WHAT NEEDS TO BE DONE:
Restate word for word the run of lines that begins at the one containing "1.172266972290949E-004 & 1.172266974040543E-004" and ends at the last line of the listing.

SUPPLIED RECORDS:
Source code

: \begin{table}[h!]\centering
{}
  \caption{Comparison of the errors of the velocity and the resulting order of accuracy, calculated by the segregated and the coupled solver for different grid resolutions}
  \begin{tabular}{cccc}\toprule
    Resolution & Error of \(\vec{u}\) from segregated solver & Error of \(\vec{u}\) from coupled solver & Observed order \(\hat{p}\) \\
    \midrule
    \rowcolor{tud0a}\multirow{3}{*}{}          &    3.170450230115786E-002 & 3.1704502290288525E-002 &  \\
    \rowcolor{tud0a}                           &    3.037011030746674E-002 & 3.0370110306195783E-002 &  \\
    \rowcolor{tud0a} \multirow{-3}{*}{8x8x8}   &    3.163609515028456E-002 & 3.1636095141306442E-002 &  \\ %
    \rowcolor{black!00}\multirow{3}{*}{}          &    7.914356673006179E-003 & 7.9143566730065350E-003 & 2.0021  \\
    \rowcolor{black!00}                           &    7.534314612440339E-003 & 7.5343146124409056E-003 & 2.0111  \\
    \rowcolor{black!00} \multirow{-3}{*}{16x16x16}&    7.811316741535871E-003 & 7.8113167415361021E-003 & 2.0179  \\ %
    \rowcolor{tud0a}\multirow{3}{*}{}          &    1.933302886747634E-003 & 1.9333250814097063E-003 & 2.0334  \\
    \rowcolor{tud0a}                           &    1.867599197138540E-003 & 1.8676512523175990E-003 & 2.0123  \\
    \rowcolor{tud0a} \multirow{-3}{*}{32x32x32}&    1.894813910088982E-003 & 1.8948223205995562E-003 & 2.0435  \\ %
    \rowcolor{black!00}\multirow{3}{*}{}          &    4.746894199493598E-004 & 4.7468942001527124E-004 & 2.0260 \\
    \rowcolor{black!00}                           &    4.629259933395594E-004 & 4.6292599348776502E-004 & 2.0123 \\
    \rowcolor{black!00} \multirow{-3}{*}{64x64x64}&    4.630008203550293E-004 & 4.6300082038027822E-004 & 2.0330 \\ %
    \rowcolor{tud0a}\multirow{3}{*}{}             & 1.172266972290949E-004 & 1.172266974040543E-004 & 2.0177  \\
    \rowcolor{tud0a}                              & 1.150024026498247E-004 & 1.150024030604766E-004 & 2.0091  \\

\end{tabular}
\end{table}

FINAL ANSWER:
    \rowcolor{tud0a}\multirow{3}{*}{}             & 1.172266972290949E-004 & 1.172266974040543E-004 & 2.0177  \\
    \rowcolor{tud0a}                              & 1.150024026498247E-004 & 1.150024030604766E-004 & 2.0091  \\

\end{tabular}
\end{table}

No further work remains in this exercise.